Fine, then. Whatever, I thought. I still carried the light sweatshirt I had brought with me that morning but hadn't needed. It was just what you did in April. The upside to this was that my tale would have an extra element of derring-do to it. Mine would be rife with more danger, more gumption, so I'd reap more glory in the end. That wasn't such a bad thing, was it? Besides, we would have a fire. Even heroes built fires. Especially when camping in areas like Gibralter, where there wasn't a light source for miles at that time of year.

Alas, what neither of us would have was food. Not only was food heavy, and a pain to carry, but Randy's mother was sitting at the kitchen table, smoking cigarettes and reading her magazines. We couldn't nab anything to eat without awkward and revealing explanations. Okay! That was okay, too, fine, no biggie--no prob. Real men didn't need food, anyway. I had never heard of a single Greek or Roman demi-god stuffing their face while lounging about the campfire in a comfy sleeping bag.

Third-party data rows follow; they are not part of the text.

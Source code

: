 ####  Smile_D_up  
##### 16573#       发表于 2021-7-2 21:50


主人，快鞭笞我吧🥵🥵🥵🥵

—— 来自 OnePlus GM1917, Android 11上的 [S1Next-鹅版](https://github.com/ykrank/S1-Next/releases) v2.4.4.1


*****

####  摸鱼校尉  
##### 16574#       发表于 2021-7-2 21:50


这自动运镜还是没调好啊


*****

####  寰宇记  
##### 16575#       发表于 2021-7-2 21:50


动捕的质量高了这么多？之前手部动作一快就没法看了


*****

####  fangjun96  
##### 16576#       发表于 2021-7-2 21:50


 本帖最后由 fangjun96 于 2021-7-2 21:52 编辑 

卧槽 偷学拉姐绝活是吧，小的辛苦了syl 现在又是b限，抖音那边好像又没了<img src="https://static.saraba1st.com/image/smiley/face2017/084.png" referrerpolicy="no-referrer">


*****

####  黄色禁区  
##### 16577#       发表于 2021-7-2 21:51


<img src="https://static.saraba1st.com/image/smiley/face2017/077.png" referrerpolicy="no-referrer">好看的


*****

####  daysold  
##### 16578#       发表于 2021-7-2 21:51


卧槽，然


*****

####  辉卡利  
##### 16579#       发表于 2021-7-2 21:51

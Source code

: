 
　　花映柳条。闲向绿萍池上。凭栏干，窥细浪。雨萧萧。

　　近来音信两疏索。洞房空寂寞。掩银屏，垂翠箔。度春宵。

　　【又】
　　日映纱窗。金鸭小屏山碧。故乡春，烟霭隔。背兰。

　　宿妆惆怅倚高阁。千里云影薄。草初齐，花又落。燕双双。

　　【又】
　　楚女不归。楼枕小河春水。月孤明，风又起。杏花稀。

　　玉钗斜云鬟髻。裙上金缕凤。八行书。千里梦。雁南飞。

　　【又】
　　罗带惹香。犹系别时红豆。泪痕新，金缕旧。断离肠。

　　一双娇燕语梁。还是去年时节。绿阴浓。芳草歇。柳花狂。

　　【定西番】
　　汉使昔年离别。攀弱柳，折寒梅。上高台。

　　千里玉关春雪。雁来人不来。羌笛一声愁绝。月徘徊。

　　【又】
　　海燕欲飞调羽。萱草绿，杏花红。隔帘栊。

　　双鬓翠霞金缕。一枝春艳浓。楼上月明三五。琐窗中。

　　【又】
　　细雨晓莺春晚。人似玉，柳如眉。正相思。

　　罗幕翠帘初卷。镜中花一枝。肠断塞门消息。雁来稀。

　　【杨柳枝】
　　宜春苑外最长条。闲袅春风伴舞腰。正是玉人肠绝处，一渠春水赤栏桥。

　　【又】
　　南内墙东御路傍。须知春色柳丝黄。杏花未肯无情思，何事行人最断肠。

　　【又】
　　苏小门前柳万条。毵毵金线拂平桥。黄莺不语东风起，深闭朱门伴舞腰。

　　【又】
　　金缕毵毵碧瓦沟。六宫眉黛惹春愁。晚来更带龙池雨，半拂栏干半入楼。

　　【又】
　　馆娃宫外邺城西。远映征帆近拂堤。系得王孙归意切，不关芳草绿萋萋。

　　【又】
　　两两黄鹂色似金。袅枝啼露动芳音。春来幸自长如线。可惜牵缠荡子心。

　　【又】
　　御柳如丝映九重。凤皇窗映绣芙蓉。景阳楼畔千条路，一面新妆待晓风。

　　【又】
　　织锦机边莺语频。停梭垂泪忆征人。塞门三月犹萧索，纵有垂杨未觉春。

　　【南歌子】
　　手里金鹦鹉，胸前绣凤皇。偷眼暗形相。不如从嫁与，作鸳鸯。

My stomach growled angrily at being told it would get no food that night. It didn't care at all how heroic my fifteen-year-old brain thought all this sounded. I had skipped breakfast that day, as I usually did. I had also spent noon break as I always did: in the library gobbling down Greek and Roman mythology instead of in the cafeteria eating lunch. I was in love with the superhuman deeds of the ancient heroes, and I read of them every chance I could get. I wanted to be Perseus so badly I could feel a new pimple break out every time I thought about it. My stomach again rumbled out a passable imitation of a crocodile's mating call, but I ignored it as stoically as I thought Perseus would. I would be tougher than the toughest go we could make of this.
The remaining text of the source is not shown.